Delanceyplace: Down The Highway
In the 1950s, amid the saccharine hits of The Chipmunks
and Doris Day -- and against the background of the payola scandal -- American folk music found its way to the top of the charts. Groups such as The Weavers and The Kingston Trio had hits, and college students flocked to the grittier offerings
of Leadbelly, Woody Guthrie, Odetta, and even songs from isolated towns in the Appalachian mountains passed down from ancestors in the British Isles. One of these was a university of Minnesota student later known as Bob Dylan, writes Howard Sounes.
American folk music had been recorded as early as the 1880s, and was popular in
rural areas until the Depression, which killed the industry by rendering country
people too poor to buy records. Folk music started to recover in the 1940s, and
in 1950 The Weavers, a radical singing group featuring Pete Seeger, enjoyed an unexpected
folk hit when they recorded a version of Leadbelly's 'Goodnight Irene.' It was the
most popular song that year. By the end of the 1950s, partly as an antidote to the
anodyne pop music of the time, exemplified by artists like Doris Day, folk music
had begun its great popular revival. The payola scandal of 1960, revealing that
music labels commonly paid bribes to get pop records played on the radio, was a
further unexpected boost for folk music. In contrast to the pop charts, folk music
seemed refreshingly untainted.
A sign that there was a major change in the public's musical tastes came in the
fall of 1958 when The Kingston Trio, a clean-cut vocal group of three young men,
had a number-one hit with the folk standard 'Tom Dooley.' The record shared radio
time with bubblegum tunes like 'The Chipmunk Song,' by The Chipmunks, and 'To Know
Him Is to Love Him,' by The Teddy Bears. Although The Kingston Trio performed folk
songs, their style was too prissy for the tastes of the college students who hung
out at the [college coffee shops]. Students' musical heroes were grittier folk and
blues artists like Leadbelly, Pete Seeger, and Woody Guthrie.
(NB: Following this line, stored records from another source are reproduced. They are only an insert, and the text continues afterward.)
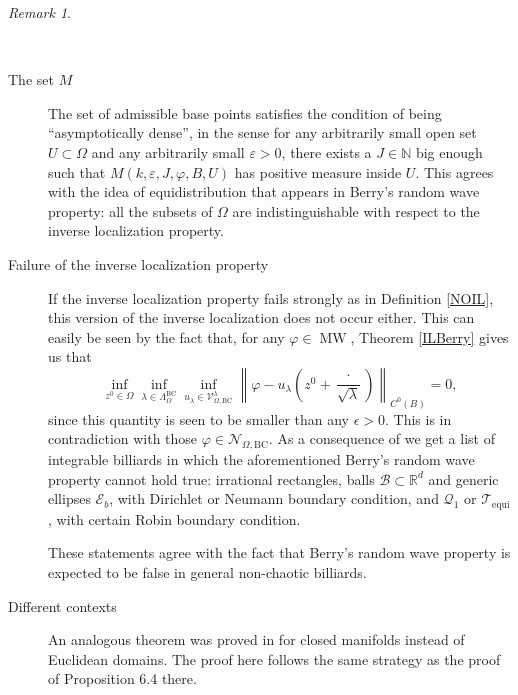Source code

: \documentclass{amsart}
\theoremstyle{definition}
\theoremstyle{remark}
\newtheorem{remark}[theorem]{Remark}
\newcommand{\ep}{\varepsilon}
\newcommand{\vp}{\varphi}
\newcommand{\Om}{\Omega}
\numberwithin{equation}{section}
\theoremstyle{definition}
\theoremstyle{remark}
\DeclareMathOperator\MW{MW}
\begin{document}
\begin{remark}
	
		\begin{description}\  \\	\item[The set $M$] The set of admissible base points satisfies the condition of being ``asymptotically dense'', in the sense for any arbitrarily small open set $ U\subset \Om$ and any arbitrarily small $\ep>0$, there exists a $J\in\mathbb{N}$ big enough such that $M(k,\ep,J,\vp,B,U)$ has positive measure inside $U$. This agrees with the idea of equidistribution that appears in Berry's random wave property: all the subsets of $\Omega$ are indistinguishable with respect to the inverse localization property. 
        
		\item[Failure of the inverse localization property] If the inverse localization property fails strongly as in Definition \ref{NOIL}, this version of the inverse localization does not occur either. This can easily be seen by the fact that, for any $\varphi\in\MW$, Theorem \ref{ILBerry} gives us that \begin{equation}
		    \inf_{z^0\in\Omega}\inf_{\lambda\in \Lambda_\Omega^{\mathrm{BC}}}\inf_{u_\lambda\in\mathcal{V}_{\Omega,\mathrm{BC}}^\lambda}\left\|\varphi-u_\lambda\left(z^0+\frac{\cdot}{\sqrt{\lambda}}\right)\right\|_{C^0\left(B\right)}=0,
		\end{equation}since this quantity is seen to be smaller than any $\epsilon>0$. This is in contradiction with those  $\vp\in\mathcal{N}_{\Omega,\mathrm{BC}}$. As a consequence of  we get a list of integrable billiards in which the aforementioned Berry's random wave property cannot hold true: irrational rectangles,  balls  $\mathcal{B}\subset\mathbb{R}^d$ and generic ellipses $\mathcal{E}_b$, with Dirichlet or Neumann boundary condition, and $\mathcal{Q}_1$ or $\mathcal{T}_{\mathrm{equi}}$, with certain Robin boundary condition.
        
        These statements agree with the fact that Berry's random wave property is expected to be false in general non-chaotic billiards.
		\item[Different contexts] An analogous theorem was proved in \cite{Yo} for closed manifolds instead of Euclidean domains. The proof here follows the same strategy as the proof of Proposition 6.4 there. 	
        

\end{description}
\end{remark}
\end{document}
Another favorite was
Odetta, a classically trained African-American vocalist with a formidable stage
presence, who sang traditional songs like 'Jack O'Diamonds' and 'Mule Skinner Blues'
in an almost operatic contralto. Odetta was one of Bob's [Dylan] important early
influences. 'The first thing that turned me on to folk singing was Odetta,' he
has said. 'I heard a record of hers in a record store. . . . Right then and there,
I went out and traded my electric guitar and amplifier for an acoustical guitar.'
Those that followed or considered themselves part of the folk revival placed great
importance on an elusive quality in music that might be described as authenticity.
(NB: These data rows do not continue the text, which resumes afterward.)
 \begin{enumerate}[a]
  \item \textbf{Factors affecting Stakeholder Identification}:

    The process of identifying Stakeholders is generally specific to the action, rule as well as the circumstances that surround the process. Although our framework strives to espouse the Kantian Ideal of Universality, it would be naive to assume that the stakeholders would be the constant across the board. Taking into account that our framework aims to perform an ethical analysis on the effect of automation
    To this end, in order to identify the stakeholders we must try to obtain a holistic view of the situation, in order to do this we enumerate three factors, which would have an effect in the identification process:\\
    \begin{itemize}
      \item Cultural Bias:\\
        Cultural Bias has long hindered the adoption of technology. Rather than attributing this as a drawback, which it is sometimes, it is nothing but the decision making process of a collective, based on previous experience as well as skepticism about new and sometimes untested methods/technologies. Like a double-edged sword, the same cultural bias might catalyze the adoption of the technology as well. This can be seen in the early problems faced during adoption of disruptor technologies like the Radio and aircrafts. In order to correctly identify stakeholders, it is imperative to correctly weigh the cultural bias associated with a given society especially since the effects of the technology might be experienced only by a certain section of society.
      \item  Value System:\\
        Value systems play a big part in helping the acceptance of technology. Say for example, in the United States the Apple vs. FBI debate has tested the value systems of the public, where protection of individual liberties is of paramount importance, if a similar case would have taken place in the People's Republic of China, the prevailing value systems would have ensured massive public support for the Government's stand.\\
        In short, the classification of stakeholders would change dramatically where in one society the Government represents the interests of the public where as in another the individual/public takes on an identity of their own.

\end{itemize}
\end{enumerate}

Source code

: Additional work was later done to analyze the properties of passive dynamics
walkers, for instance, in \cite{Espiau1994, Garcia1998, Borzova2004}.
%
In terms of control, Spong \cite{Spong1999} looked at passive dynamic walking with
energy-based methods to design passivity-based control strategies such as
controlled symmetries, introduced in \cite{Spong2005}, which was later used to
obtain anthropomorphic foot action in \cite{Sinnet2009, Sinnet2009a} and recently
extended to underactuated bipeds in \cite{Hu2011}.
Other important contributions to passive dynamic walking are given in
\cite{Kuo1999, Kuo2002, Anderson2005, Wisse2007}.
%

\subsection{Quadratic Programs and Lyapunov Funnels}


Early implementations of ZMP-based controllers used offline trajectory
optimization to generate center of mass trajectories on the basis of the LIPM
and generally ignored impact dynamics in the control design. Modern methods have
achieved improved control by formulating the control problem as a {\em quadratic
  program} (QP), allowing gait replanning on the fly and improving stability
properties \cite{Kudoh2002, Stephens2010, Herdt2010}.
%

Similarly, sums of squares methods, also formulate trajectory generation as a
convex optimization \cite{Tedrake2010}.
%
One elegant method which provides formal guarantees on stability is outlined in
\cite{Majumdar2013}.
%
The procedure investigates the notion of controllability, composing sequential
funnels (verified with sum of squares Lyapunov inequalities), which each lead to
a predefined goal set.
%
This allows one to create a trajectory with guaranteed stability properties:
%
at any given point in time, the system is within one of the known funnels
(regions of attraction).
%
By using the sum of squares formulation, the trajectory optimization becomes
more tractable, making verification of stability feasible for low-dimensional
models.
To be respected in the folk community, musicians had to perform traditional songs
in a manner true to the original, while also making the songs distinctively their
own. The starting point was to find and learn from the earliest and purest forms
of the songs. This involved a degree of musical archaeology. Folk societies, including
the Minneapolis Folklore Society, sent away to the Library of Congress for field
recordings of hillbilly musicians, convicts, farm workers, and cowboys. Many of
the recordŽings had been made by John Lomax and his son, Alan, the musicologists
who had discovered Leadbelly in a Louisiana jail in the early 1930s.
Some of the older songs sung by convicts, cowboys, and rural workers were known
to academics as Child ballads, songs catalogued by Harvard professor Francis Child
that originated in the British Isles and were still sung by descendants of immigrants,
particularly in the isolated communities of the Appalachian mountains. These songs
had endured through centuries, and across cultural and geographical divides, because
they dealt with primal experiences -- faith, love, and acts of violence -- and because
they were written in words both poetic and true. These were the timeworn songs Bob
heard when he began frequenting [a coffee shop near the University of Minnesota]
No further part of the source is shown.